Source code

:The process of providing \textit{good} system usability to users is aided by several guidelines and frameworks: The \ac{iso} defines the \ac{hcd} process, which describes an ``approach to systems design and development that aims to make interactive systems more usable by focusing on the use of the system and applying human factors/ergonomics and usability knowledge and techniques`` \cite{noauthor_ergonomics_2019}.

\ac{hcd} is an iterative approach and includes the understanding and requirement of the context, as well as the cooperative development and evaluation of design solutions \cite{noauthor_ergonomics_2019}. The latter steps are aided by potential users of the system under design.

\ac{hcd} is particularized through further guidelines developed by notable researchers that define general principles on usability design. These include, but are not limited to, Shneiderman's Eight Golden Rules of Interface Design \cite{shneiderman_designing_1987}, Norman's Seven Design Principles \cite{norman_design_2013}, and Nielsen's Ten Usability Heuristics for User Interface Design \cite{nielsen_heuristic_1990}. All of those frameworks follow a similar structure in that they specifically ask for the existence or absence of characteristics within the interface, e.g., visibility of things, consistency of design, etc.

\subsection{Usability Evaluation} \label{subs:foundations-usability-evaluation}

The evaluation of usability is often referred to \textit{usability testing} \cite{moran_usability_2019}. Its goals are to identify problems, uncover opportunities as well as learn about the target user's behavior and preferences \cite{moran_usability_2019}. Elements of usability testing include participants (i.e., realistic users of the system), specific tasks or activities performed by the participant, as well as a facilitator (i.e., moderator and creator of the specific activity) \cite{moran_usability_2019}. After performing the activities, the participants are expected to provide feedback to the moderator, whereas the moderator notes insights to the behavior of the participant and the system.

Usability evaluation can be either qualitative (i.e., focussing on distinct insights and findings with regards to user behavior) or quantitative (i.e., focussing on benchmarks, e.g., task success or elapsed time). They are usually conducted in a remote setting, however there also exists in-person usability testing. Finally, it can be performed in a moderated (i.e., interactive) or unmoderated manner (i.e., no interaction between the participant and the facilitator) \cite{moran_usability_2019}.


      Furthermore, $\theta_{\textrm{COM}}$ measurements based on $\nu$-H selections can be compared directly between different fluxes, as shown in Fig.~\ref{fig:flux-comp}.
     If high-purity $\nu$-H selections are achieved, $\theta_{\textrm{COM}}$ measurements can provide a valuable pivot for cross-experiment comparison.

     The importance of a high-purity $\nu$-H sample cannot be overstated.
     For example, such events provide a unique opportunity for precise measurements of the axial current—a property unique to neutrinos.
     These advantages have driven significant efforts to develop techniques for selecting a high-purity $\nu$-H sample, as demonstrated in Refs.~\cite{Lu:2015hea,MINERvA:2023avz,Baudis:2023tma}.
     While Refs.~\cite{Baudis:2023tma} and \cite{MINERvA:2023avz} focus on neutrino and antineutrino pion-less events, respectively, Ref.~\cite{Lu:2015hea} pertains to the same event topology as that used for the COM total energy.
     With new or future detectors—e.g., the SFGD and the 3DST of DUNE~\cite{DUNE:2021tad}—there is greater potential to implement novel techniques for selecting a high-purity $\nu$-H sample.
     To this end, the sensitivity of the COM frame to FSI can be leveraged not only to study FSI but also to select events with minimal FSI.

GOAL OF THE EXERCISE:
Your task is to list each line of the records with the word "potential".

ANSWER FOR THE TASK:
\ac{hcd} is an iterative approach and includes the understanding and requirement of the context, as well as the cooperative development and evaluation of design solutions \cite{noauthor_ergonomics_2019}. The latter steps are aided by potential users of the system under design.
     With new or future detectors—e.g., the SFGD and the 3DST of DUNE~\cite{DUNE:2021tad}—there is greater potential to implement novel techniques for selecting a high-purity $\nu$-H sample.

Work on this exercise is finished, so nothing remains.